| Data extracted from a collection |
==========

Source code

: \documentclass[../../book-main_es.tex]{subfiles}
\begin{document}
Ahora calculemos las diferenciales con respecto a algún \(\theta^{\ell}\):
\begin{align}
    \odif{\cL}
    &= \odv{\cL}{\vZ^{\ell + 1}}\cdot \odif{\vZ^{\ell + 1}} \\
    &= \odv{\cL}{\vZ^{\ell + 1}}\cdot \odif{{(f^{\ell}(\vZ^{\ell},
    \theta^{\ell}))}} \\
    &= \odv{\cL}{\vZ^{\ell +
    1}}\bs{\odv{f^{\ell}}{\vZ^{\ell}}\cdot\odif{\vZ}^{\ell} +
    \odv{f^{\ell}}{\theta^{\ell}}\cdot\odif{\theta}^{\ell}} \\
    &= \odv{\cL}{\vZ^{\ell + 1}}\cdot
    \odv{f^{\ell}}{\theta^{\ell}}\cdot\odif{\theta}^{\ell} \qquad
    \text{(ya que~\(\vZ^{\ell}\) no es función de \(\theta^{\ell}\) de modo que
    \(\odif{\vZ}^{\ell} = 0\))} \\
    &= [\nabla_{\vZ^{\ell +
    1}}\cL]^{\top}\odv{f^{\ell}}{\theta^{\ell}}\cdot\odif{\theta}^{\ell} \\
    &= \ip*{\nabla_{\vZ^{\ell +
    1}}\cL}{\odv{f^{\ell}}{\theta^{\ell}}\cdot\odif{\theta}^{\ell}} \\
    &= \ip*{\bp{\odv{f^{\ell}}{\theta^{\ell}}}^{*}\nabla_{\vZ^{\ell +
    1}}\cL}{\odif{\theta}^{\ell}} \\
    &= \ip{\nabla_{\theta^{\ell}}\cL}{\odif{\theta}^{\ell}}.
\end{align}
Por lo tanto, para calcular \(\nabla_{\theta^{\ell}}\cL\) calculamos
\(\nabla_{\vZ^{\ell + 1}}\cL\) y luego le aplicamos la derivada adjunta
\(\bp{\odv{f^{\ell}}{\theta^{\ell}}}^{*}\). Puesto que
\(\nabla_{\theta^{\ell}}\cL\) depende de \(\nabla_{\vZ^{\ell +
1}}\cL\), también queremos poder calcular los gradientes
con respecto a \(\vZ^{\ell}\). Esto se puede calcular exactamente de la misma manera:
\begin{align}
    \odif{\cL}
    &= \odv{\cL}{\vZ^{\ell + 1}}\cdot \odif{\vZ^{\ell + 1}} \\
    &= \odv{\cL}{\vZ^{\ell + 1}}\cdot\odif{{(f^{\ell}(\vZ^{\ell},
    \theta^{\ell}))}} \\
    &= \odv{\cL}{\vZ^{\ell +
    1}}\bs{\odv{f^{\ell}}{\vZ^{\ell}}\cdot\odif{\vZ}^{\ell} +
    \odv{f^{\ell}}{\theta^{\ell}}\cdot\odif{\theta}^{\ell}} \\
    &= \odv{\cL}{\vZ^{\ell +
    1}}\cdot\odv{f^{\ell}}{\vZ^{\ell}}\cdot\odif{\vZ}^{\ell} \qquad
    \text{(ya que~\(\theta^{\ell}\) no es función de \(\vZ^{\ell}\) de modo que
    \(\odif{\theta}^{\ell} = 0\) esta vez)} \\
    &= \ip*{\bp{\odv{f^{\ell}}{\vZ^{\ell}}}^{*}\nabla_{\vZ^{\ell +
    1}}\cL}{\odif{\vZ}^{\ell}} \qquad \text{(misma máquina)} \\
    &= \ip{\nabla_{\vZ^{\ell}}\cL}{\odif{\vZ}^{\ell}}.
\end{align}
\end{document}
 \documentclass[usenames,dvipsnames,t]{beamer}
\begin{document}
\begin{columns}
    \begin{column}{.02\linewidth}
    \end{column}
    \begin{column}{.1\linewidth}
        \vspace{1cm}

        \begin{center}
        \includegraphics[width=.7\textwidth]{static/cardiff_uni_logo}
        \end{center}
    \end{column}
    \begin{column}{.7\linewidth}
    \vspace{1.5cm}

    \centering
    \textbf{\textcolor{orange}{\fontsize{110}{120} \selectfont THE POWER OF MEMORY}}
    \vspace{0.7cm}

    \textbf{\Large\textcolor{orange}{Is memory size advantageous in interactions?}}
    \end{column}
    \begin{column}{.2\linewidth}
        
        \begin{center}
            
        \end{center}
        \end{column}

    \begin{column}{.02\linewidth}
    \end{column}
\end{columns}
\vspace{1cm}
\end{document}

==========

| Task to complete |
Each entry above needs to be returned exactly as written.

| Task response |
Source code

: \documentclass[../../book-main_es.tex]{subfiles}
\begin{document}
Ahora calculemos las diferenciales con respecto a algún \(\theta^{\ell}\):
\begin{align}
    \odif{\cL}
    &= \odv{\cL}{\vZ^{\ell + 1}}\cdot \odif{\vZ^{\ell + 1}} \\
    &= \odv{\cL}{\vZ^{\ell + 1}}\cdot \odif{{(f^{\ell}(\vZ^{\ell},
    \theta^{\ell}))}} \\
    &= \odv{\cL}{\vZ^{\ell +
    1}}\bs{\odv{f^{\ell}}{\vZ^{\ell}}\cdot\odif{\vZ}^{\ell} +
    \odv{f^{\ell}}{\theta^{\ell}}\cdot\odif{\theta}^{\ell}} \\
    &= \odv{\cL}{\vZ^{\ell + 1}}\cdot
    \odv{f^{\ell}}{\theta^{\ell}}\cdot\odif{\theta}^{\ell} \qquad
    \text{(ya que~\(\vZ^{\ell}\) no es función de \(\theta^{\ell}\) de modo que
    \(\odif{\vZ}^{\ell} = 0\))} \\
    &= [\nabla_{\vZ^{\ell +
    1}}\cL]^{\top}\odv{f^{\ell}}{\theta^{\ell}}\cdot\odif{\theta}^{\ell} \\
    &= \ip*{\nabla_{\vZ^{\ell +
    1}}\cL}{\odv{f^{\ell}}{\theta^{\ell}}\cdot\odif{\theta}^{\ell}} \\
    &= \ip*{\bp{\odv{f^{\ell}}{\theta^{\ell}}}^{*}\nabla_{\vZ^{\ell +
    1}}\cL}{\odif{\theta}^{\ell}} \\
    &= \ip{\nabla_{\theta^{\ell}}\cL}{\odif{\theta}^{\ell}}.
\end{align}
Por lo tanto, para calcular \(\nabla_{\theta^{\ell}}\cL\) calculamos
\(\nabla_{\vZ^{\ell + 1}}\cL\) y luego le aplicamos la derivada adjunta
\(\bp{\odv{f^{\ell}}{\theta^{\ell}}}^{*}\). Puesto que
\(\nabla_{\theta^{\ell}}\cL\) depende de \(\nabla_{\vZ^{\ell +
1}}\cL\), también queremos poder calcular los gradientes
con respecto a \(\vZ^{\ell}\). Esto se puede calcular exactamente de la misma manera:
\begin{align}
    \odif{\cL}
    &= \odv{\cL}{\vZ^{\ell + 1}}\cdot \odif{\vZ^{\ell + 1}} \\
    &= \odv{\cL}{\vZ^{\ell + 1}}\cdot\odif{{(f^{\ell}(\vZ^{\ell},
    \theta^{\ell}))}} \\
    &= \odv{\cL}{\vZ^{\ell +
    1}}\bs{\odv{f^{\ell}}{\vZ^{\ell}}\cdot\odif{\vZ}^{\ell} +
    \odv{f^{\ell}}{\theta^{\ell}}\cdot\odif{\theta}^{\ell}} \\
    &= \odv{\cL}{\vZ^{\ell +
    1}}\cdot\odv{f^{\ell}}{\vZ^{\ell}}\cdot\odif{\vZ}^{\ell} \qquad
    \text{(ya que~\(\theta^{\ell}\) no es función de \(\vZ^{\ell}\) de modo que
    \(\odif{\theta}^{\ell} = 0\) esta vez)} \\
    &= \ip*{\bp{\odv{f^{\ell}}{\vZ^{\ell}}}^{*}\nabla_{\vZ^{\ell +
    1}}\cL}{\odif{\vZ}^{\ell}} \qquad \text{(misma máquina)} \\
    &= \ip{\nabla_{\vZ^{\ell}}\cL}{\odif{\vZ}^{\ell}}.
\end{align}
\end{document}
 \documentclass[usenames,dvipsnames,t]{beamer}
\begin{document}
\begin{columns}
    \begin{column}{.02\linewidth}
    \end{column}
    \begin{column}{.1\linewidth}
        \vspace{1cm}

        \begin{center}
        \includegraphics[width=.7\textwidth]{static/cardiff_uni_logo}
        \end{center}
    \end{column}
    \begin{column}{.7\linewidth}
    \vspace{1.5cm}

    \centering
    \textbf{\textcolor{orange}{\fontsize{110}{120} \selectfont THE POWER OF MEMORY}}
    \vspace{0.7cm}

    \textbf{\Large\textcolor{orange}{Is memory size advantageous in interactions?}}
    \end{column}
    \begin{column}{.2\linewidth}
        
        \begin{center}
            
        \end{center}
        \end{column}

    \begin{column}{.02\linewidth}
    \end{column}
\end{columns}
\vspace{1cm}
\end{document}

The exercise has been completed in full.